= TASK DESCRIPTION =
For the listing below, report all lines that hold the word "controller".

= INPUT DATA =
———
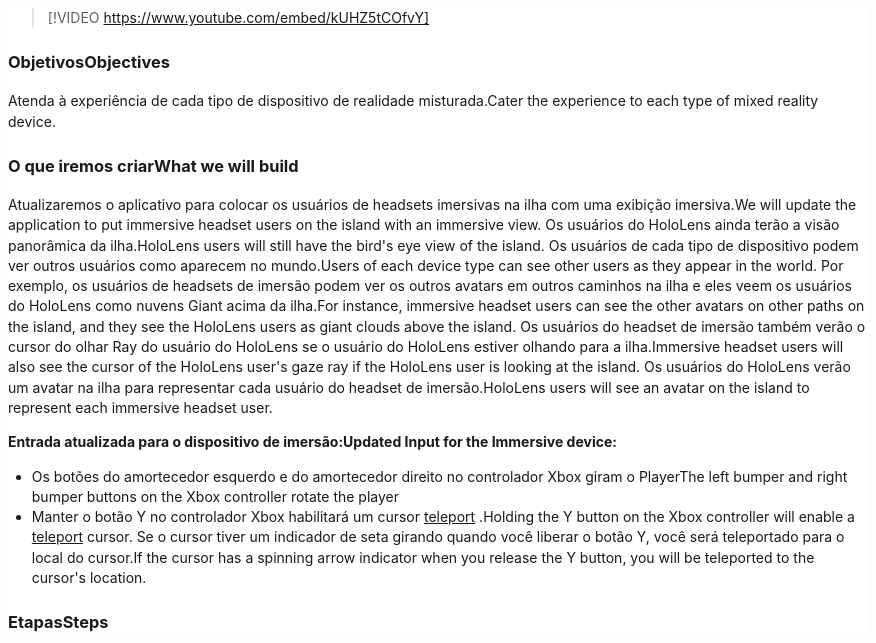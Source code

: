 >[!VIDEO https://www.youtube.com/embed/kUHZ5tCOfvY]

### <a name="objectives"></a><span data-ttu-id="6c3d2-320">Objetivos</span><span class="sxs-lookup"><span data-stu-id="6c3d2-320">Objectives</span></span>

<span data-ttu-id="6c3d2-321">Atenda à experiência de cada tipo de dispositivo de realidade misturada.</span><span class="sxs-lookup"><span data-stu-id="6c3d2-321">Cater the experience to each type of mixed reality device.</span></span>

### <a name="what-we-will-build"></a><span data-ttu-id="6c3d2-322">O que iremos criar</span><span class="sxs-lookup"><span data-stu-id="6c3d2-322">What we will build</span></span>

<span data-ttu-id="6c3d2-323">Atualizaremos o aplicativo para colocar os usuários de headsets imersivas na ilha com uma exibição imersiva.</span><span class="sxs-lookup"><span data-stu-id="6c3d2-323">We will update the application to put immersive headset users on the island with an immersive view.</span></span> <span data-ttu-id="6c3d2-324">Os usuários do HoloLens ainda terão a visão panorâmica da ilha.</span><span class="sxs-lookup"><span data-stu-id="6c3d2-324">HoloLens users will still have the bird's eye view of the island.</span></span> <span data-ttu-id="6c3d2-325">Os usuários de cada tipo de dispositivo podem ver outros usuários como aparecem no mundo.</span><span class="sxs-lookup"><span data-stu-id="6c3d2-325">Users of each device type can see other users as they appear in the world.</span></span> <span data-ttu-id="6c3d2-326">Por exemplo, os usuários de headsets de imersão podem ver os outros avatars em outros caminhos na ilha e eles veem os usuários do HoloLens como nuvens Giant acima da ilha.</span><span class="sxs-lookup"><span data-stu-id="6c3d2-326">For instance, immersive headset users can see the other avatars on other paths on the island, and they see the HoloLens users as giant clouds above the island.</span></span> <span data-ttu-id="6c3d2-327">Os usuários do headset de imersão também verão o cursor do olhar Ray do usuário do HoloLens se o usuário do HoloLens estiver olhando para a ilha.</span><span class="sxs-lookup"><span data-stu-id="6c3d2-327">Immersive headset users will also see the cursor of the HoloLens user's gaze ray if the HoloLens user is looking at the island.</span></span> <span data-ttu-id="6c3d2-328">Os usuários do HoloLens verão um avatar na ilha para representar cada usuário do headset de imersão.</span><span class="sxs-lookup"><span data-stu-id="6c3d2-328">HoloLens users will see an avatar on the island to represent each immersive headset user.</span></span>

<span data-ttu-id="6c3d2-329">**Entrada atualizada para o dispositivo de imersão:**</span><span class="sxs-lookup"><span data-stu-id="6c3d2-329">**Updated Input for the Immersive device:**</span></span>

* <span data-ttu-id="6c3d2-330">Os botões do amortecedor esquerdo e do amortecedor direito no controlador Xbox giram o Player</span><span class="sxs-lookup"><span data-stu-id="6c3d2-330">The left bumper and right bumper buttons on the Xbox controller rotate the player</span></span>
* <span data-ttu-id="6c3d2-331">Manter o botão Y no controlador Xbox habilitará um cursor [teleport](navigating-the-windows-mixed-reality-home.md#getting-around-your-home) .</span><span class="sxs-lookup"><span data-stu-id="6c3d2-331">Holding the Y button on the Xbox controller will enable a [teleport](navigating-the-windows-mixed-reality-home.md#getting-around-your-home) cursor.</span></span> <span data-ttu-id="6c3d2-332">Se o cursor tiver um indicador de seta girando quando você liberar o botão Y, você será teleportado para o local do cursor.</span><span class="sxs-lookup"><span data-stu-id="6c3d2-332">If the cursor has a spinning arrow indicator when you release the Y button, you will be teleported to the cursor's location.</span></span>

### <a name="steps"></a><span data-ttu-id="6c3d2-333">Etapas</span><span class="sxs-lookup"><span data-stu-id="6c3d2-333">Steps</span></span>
———
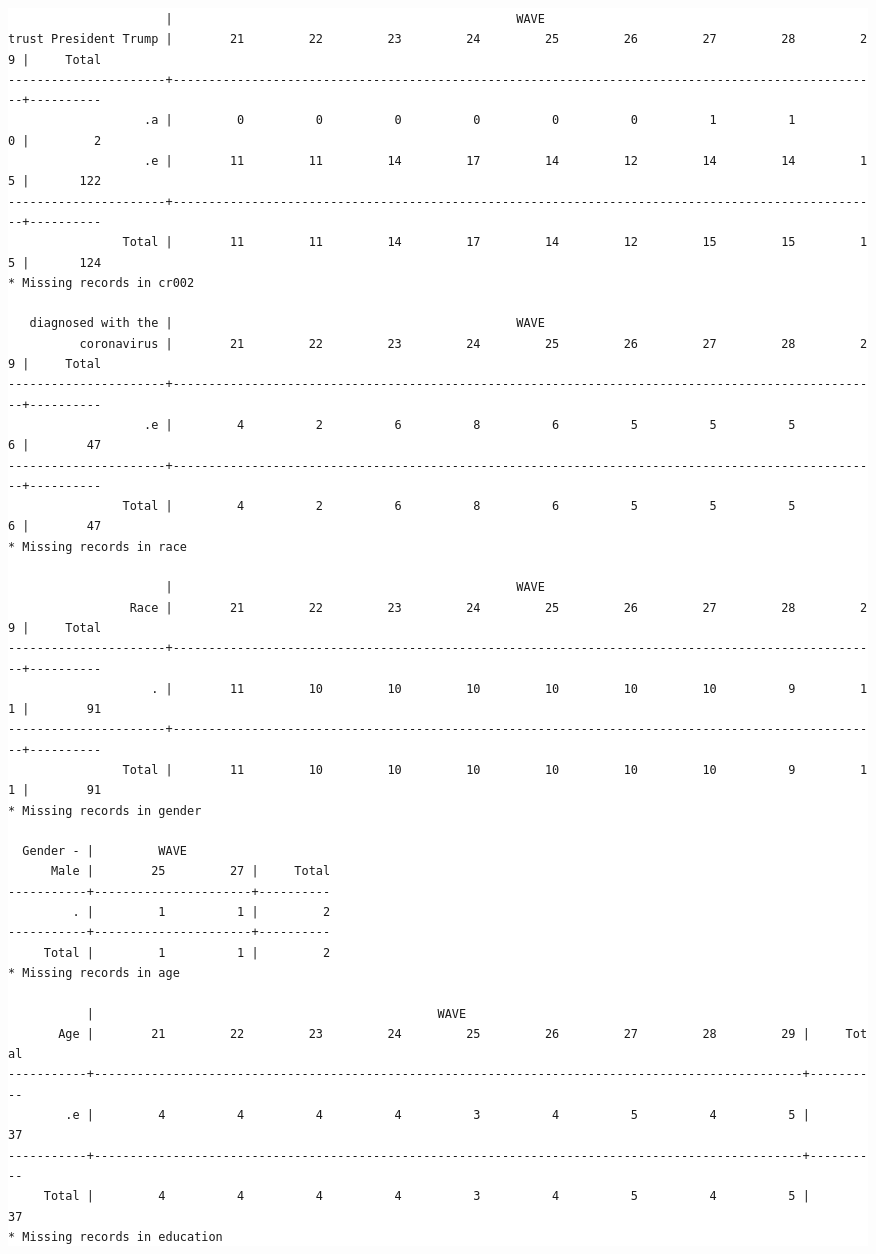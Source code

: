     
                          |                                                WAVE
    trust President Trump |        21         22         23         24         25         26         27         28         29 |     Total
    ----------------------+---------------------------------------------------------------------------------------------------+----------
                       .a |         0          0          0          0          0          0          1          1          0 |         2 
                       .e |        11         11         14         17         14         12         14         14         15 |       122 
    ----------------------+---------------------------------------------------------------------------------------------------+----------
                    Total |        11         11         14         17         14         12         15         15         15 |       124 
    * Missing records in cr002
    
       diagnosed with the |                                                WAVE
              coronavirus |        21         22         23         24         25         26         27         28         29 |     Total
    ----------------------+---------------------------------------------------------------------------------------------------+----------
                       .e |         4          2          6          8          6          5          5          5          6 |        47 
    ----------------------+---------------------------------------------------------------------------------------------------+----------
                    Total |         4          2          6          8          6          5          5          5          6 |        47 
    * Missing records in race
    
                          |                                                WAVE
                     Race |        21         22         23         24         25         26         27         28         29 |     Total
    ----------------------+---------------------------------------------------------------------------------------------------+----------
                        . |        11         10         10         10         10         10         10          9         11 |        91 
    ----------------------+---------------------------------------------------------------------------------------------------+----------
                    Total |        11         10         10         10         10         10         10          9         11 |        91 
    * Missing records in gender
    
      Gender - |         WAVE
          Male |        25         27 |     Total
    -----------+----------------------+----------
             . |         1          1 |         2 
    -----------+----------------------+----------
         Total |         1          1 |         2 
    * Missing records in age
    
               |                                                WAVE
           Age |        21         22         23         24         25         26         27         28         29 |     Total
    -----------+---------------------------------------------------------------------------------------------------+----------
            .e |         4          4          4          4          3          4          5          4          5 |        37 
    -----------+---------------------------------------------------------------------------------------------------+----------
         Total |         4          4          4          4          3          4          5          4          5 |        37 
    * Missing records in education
———
= ANSWER BOX =
* <span data-ttu-id="6c3d2-330">Os botões do amortecedor esquerdo e do amortecedor direito no controlador Xbox giram o Player</span><span class="sxs-lookup"><span data-stu-id="6c3d2-330">The left bumper and right bumper buttons on the Xbox controller rotate the player</span></span>
* <span data-ttu-id="6c3d2-331">Manter o botão Y no controlador Xbox habilitará um cursor [teleport](navigating-the-windows-mixed-reality-home.md#getting-around-your-home) .</span><span class="sxs-lookup"><span data-stu-id="6c3d2-331">Holding the Y button on the Xbox controller will enable a [teleport](navigating-the-windows-mixed-reality-home.md#getting-around-your-home) cursor.</span></span> <span data-ttu-id="6c3d2-332">Se o cursor tiver um indicador de seta girando quando você liberar o botão Y, você será teleportado para o local do cursor.</span><span class="sxs-lookup"><span data-stu-id="6c3d2-332">If the cursor has a spinning arrow indicator when you release the Y button, you will be teleported to the cursor's location.</span></span>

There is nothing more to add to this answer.